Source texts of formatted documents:
BEGIN

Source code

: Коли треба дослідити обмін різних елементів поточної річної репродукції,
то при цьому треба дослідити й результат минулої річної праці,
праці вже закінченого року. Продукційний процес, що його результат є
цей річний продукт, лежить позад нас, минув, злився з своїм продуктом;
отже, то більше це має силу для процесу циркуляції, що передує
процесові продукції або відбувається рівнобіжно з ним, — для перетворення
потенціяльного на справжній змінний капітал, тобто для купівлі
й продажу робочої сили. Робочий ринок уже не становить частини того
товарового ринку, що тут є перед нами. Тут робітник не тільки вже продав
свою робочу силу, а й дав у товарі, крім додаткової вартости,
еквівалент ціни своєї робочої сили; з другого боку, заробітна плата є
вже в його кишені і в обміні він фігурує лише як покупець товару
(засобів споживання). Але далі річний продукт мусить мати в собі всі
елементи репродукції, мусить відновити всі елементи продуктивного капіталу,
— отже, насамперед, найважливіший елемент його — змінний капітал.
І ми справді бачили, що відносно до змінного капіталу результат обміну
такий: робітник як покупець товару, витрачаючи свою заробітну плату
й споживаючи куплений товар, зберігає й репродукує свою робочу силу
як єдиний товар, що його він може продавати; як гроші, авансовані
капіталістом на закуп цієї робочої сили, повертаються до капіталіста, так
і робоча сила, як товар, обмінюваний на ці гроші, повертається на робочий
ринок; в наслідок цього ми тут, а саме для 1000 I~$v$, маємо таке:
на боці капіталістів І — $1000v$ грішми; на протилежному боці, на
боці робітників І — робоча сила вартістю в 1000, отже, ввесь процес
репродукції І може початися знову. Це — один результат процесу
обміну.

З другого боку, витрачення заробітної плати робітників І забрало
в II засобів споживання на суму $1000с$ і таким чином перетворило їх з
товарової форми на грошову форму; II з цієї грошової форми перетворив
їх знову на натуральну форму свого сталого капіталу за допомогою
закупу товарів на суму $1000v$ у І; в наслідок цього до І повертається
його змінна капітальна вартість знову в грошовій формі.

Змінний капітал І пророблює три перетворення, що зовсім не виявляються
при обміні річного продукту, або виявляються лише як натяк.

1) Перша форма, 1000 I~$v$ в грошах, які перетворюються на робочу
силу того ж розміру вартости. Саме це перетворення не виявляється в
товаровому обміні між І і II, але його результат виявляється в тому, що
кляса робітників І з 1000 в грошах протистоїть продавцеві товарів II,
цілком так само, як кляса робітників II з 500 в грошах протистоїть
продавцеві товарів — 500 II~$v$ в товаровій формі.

END
BEGIN

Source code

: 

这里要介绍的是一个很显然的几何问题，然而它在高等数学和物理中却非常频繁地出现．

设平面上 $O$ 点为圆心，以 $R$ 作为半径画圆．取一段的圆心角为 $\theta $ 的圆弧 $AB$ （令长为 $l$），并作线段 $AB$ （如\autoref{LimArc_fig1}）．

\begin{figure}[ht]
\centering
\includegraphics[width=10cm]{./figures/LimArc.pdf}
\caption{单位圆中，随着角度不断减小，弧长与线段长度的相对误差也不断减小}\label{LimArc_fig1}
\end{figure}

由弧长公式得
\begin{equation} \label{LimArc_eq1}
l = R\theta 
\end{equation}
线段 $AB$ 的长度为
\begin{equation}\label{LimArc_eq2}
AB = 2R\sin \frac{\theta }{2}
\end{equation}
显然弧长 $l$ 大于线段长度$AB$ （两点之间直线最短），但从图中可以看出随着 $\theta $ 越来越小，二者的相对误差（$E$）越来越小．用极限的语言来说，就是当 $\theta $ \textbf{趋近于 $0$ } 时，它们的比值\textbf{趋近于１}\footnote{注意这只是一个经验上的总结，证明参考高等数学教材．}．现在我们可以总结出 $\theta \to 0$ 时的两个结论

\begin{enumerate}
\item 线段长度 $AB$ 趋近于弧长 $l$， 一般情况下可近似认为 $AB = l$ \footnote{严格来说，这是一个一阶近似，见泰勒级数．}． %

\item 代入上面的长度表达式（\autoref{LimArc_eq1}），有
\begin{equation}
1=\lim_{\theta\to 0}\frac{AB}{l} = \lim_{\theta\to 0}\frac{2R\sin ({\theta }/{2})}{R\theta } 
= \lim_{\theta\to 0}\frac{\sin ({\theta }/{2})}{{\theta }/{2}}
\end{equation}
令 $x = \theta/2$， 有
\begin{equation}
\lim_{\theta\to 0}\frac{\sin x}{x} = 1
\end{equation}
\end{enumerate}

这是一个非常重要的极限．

END

YOUR GOAL: In the entries above, one line contains "їх знову на" and another contains "цілком так само, як". Reproduce exactly those two lines and the lines between them, nothing else.

EXERCISE OUTPUT:
їх знову на натуральну форму свого сталого капіталу за допомогою
закупу товарів на суму $1000v$ у І; в наслідок цього до І повертається
його змінна капітальна вартість знову в грошовій формі.

Змінний капітал І пророблює три перетворення, що зовсім не виявляються
при обміні річного продукту, або виявляються лише як натяк.

1) Перша форма, 1000 I~$v$ в грошах, які перетворюються на робочу
силу того ж розміру вартости. Саме це перетворення не виявляється в
товаровому обміні між І і II, але його результат виявляється в тому, що
кляса робітників І з 1000 в грошах протистоїть продавцеві товарів II,
цілком так само, як кляса робітників II з 500 в грошах протистоїть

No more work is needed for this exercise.